D’autres témoins directs des événements ont rapporté ce qu’ils ont vu ou entendu, par exemple les apôtres Pierre et Jacques, Jean et Jude, dans des « épîtres pastorales » (des lettres) adressées à des groupes communautaires chrétiens appelés églises. 

L’évangéliste Luc a écrit un autre document particulièrement important, « Les Actes des Apôtres », qui relate les débuts de la communauté chrétienne. Il rapporte également des données relatives à Jésus. 

L’Apocalypse de Jean, ou Livre de la Révélation de Jésus-Christ, est le dernier livre du Nouveau Testament. Il a été écrit vers la fin du premier siècle. Un débat persiste quant à l’identité de son auteur. Pour certains, c’est Jean, le fils de Zébédée, pour d’autres il s’agirait d’une autre personne membre d’une des familles sacerdotales de Jérusalem, mais qui aurait repris l’enseignement de l’apôtre.

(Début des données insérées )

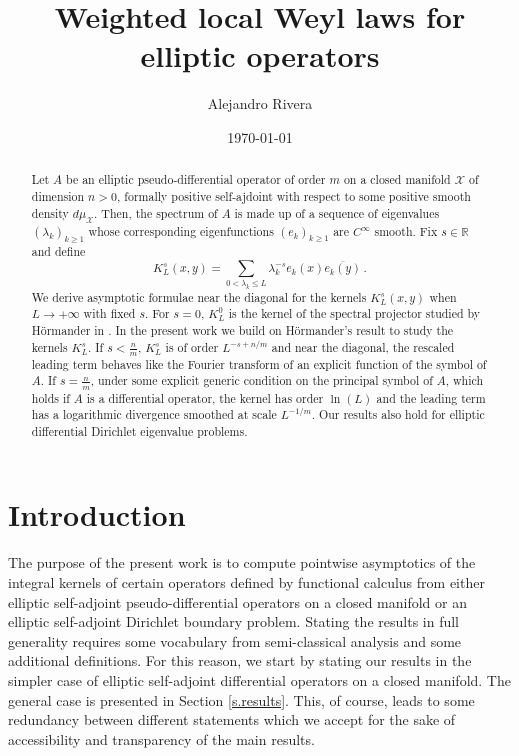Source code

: \documentclass[10pt,twoside]{article}
\title{Weighted local Weyl laws for elliptic operators}
\author{Alejandro Rivera}
\date{\today}
\newcommand{\R}{\mathbb{R}}
\newcommand{\man}{\mathcal{X}}
\numberwithin{theorem}{section}
\begin{document}
\maketitle

\vspace{2cm}

\begin{abstract}
Let $A$ be an elliptic pseudo-differential operator of order $m$ on a closed manifold $\man$ of dimension $n>0$, formally positive self-ajdoint with respect to some positive smooth density $d\mu_\man$. Then, the spectrum of $A$ is made up of a sequence of eigenvalues $(\lambda_k)_{k\geq 1}$ whose corresponding eigenfunctions $(e_k)_{k\geq 1}$ are $C^\infty$ smooth. Fix $s\in\R$ and define \
\[
K_L^s(x,y)=\sum_{0<\lambda_k\leq L}\lambda_k^{-s} e_k(x)\overline{e_k(y)}\, .
\]
We derive asymptotic formulae near the diagonal for the kernels $K_L^s(x,y)$ when $L\rightarrow +\infty$ with fixed $s$. For $s=0$, $K^0_L$ is the kernel of the spectral projector studied by H\"ormander in \cite{ho68}. In the present work we build on H\"ormander's result to study the kernels $K^s_L$. If $s<\frac{n}{m}$, $K_L^s$ is of order $L^{-s+n/m}$ and near the diagonal, the rescaled leading term behaves like the Fourier transform of an explicit function of the symbol of $A$. If $s=\frac{n}{m}$, under some explicit generic condition on the principal symbol of $A$, which holds if $A$ is a differential operator, the kernel has order $\ln(L)$ and the leading term has a logarithmic divergence smoothed at scale $L^{-1/m}$. Our results also hold for elliptic differential Dirichlet eigenvalue problems.
\end{abstract}

\vfill

\pagebreak

\tableofcontents

\vfill

\pagebreak

\section{Introduction}

The purpose of the present work is to compute pointwise asymptotics of the integral kernels of certain operators defined by functional calculus from either elliptic self-adjoint pseudo-differential operators on a closed manifold or an elliptic self-adjoint Dirichlet boundary problem. Stating the results in full generality requires some vocabulary from semi-classical analysis and some additional definitions. For this reason, we start by stating our results in the simpler case of elliptic self-adjoint differential operators on a closed manifold. The general case is presented in Section \ref{s.results}. This, of course, leads to some redundancy between different statements which we accept for the sake of accessibility and transparency of the main results.\\ 
\end{document}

Le style littéraire dit apocalyptique a été particulièrement apprécié par les Israélites à partir de l’exil à Babylone. Il est déroutant car fondé sur des visions, des objets, remplis de symbolique. L’Apocalypse est une révélation surnaturelle, voilée, utilisant des symboles pour représenter le passé, le présent et le futur de l’Église, mais elle affirme également la réalité du salut et de la victoire finale, qui est l’œuvre du Christ ressuscité, vainqueur du péché et de la mort.

Paul de Tarse est un exemple d’apôtre ayant reçu des informations directement par Révélation. Qu’a-t-il donc entendu lors de sa fameuse rencontre sur le chemin de Damas ? Comment a-t-il pu recevoir et comprendre ce qui avait été caché à tout le monde depuis la nuit des temps ? Il a dû chercher, ultérieurement, à vérifier ses informations auprès de témoins directs tels que Pierre et Jacques.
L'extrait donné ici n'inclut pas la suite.